→ Problem details
Every record below must be retyped exactly, with the pictures left out.

Start of Extracted information

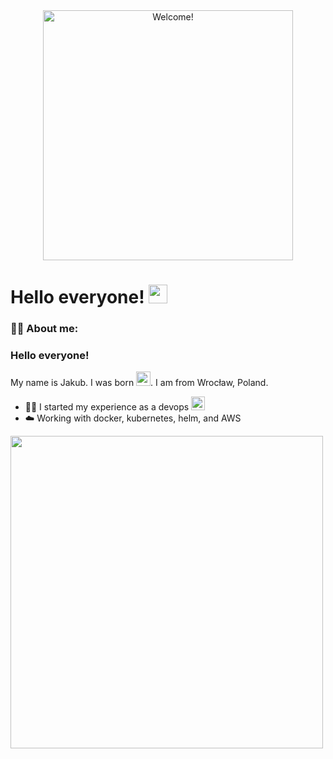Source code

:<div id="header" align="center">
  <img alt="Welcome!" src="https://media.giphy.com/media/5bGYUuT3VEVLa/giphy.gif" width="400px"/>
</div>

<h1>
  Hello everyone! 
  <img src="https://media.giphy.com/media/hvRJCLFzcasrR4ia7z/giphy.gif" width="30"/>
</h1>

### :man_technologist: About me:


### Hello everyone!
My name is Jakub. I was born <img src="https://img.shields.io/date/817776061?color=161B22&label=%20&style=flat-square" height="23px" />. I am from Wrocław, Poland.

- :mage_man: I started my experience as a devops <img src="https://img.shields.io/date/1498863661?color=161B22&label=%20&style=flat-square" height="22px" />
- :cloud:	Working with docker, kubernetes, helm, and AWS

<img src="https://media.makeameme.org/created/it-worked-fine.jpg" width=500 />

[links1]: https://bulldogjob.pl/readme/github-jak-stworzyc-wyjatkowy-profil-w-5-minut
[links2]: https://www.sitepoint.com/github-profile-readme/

End of Extracted information

→ Solution for this exercise
Source code

:<div id="header" align="center">
  <img alt="Welcome!" src="https://media.giphy.com/media/5bGYUuT3VEVLa/giphy.gif" width="400px"/>
</div>

<h1>
  Hello everyone! 
  <img src="https://media.giphy.com/media/hvRJCLFzcasrR4ia7z/giphy.gif" width="30"/>
</h1>

### :man_technologist: About me:


### Hello everyone!
My name is Jakub. I was born <img src="https://img.shields.io/date/817776061?color=161B22&label=%20&style=flat-square" height="23px" />. I am from Wrocław, Poland.

- :mage_man: I started my experience as a devops <img src="https://img.shields.io/date/1498863661?color=161B22&label=%20&style=flat-square" height="22px" />
- :cloud:	Working with docker, kubernetes, helm, and AWS

<img src="https://media.makeameme.org/created/it-worked-fine.jpg" width=500 />

[links1]: https://bulldogjob.pl/readme/github-jak-stworzyc-wyjatkowy-profil-w-5-minut
[links2]: https://www.sitepoint.com/github-profile-readme/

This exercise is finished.